October 14, 2019
The Tattooist of Auschwitz by Heather Morris
In 1942, Lale (Ludwig) Eisenberg is deported from Slovakia to the
Auschwitz-Birgenau concentration camp. He
begins as a laborer, but when the camp authorities learn that he speaks several
language, he is put to work as assistant tattooist, tattooing numbers on newly
arrived prisoners. Mostly he keeps his
head down but it becomes more difficult when he is required to starting
tattooing numbers on young women, especially when he meets a girl named Gita,
also from Slovakia. One day, his friend the
tattooist Pepan disappears and Lale finds himself “promoted” to head tattooist,
a position that comes with better living quarters and extra food rations. Despite his resolution to keep his head down
and survive, after observing the guards’ brutality to the prisoners, Lale
resolves to do all he can to help and protect Gita, his assistant Leon, and
other friends in the camp.
It took me a while to get around to reading this one. There have been so many books recently about
World War II, with a lot of them focusing on the concentration camps (Mischling
by Affinity Konar and Lilac Girls by Martha Hall Kelly, to name just two), and let's be honest, it's a depressing topic. But it is an important topic. Like so many novels about World War II, this novel is painful to read, but
it is also full of hope. Lale is
determined to survive and doggedly plans a future for himself, inspiring others
along the way to believe that they too will endure and come out of the camp
alive. I would have liked to know what happened
to Leon, Cilka, Jakub, and others, but it fits with the story that there are
loose ends. So many were displaced in
the war and lost in the camps that people just disappeared and their loved ones
never found out what happened to them. (Morris recently published a sequel, Cilka's Journey, which is almost pure fiction according to the real Cilka's family.)

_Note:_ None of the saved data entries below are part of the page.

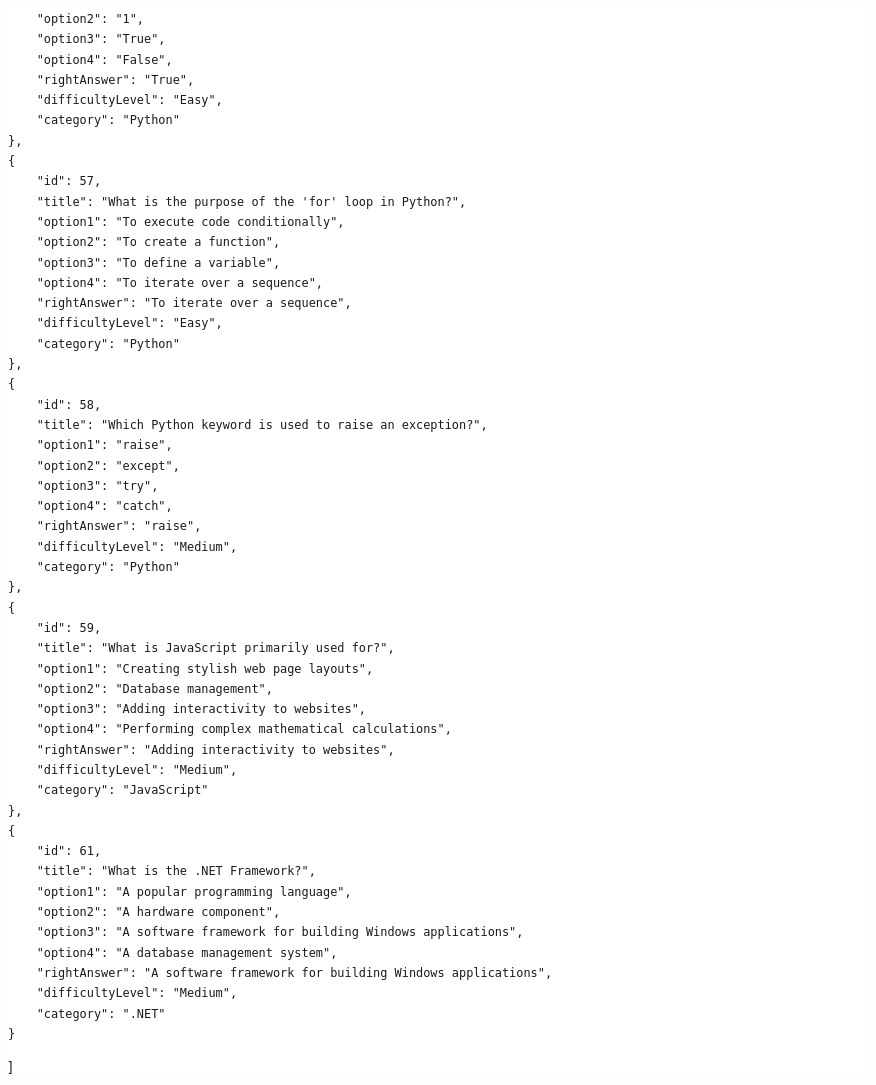         "option2": "1",
        "option3": "True",
        "option4": "False",
        "rightAnswer": "True",
        "difficultyLevel": "Easy",
        "category": "Python"
    },
    {
        "id": 57,
        "title": "What is the purpose of the 'for' loop in Python?",
        "option1": "To execute code conditionally",
        "option2": "To create a function",
        "option3": "To define a variable",
        "option4": "To iterate over a sequence",
        "rightAnswer": "To iterate over a sequence",
        "difficultyLevel": "Easy",
        "category": "Python"
    },
    {
        "id": 58,
        "title": "Which Python keyword is used to raise an exception?",
        "option1": "raise",
        "option2": "except",
        "option3": "try",
        "option4": "catch",
        "rightAnswer": "raise",
        "difficultyLevel": "Medium",
        "category": "Python"
    },
    {
        "id": 59,
        "title": "What is JavaScript primarily used for?",
        "option1": "Creating stylish web page layouts",
        "option2": "Database management",
        "option3": "Adding interactivity to websites",
        "option4": "Performing complex mathematical calculations",
        "rightAnswer": "Adding interactivity to websites",
        "difficultyLevel": "Medium",
        "category": "JavaScript"
    },
    {
        "id": 61,
        "title": "What is the .NET Framework?",
        "option1": "A popular programming language",
        "option2": "A hardware component",
        "option3": "A software framework for building Windows applications",
        "option4": "A database management system",
        "rightAnswer": "A software framework for building Windows applications",
        "difficultyLevel": "Medium",
        "category": ".NET"
    }
]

There has been a certain amount of controversy about the historical basis of the story, including an error in the number assigned to Gita, the unavailability of penicillin in 1943, and the nature of the experiments that Mengele performed on prisoners. As some of the Holocaust organizations and museums have pointed out, it is a novel based on one person's memories and recollections, and shouldn't be taken as historical fact. That doesn't make it any less compelling to read.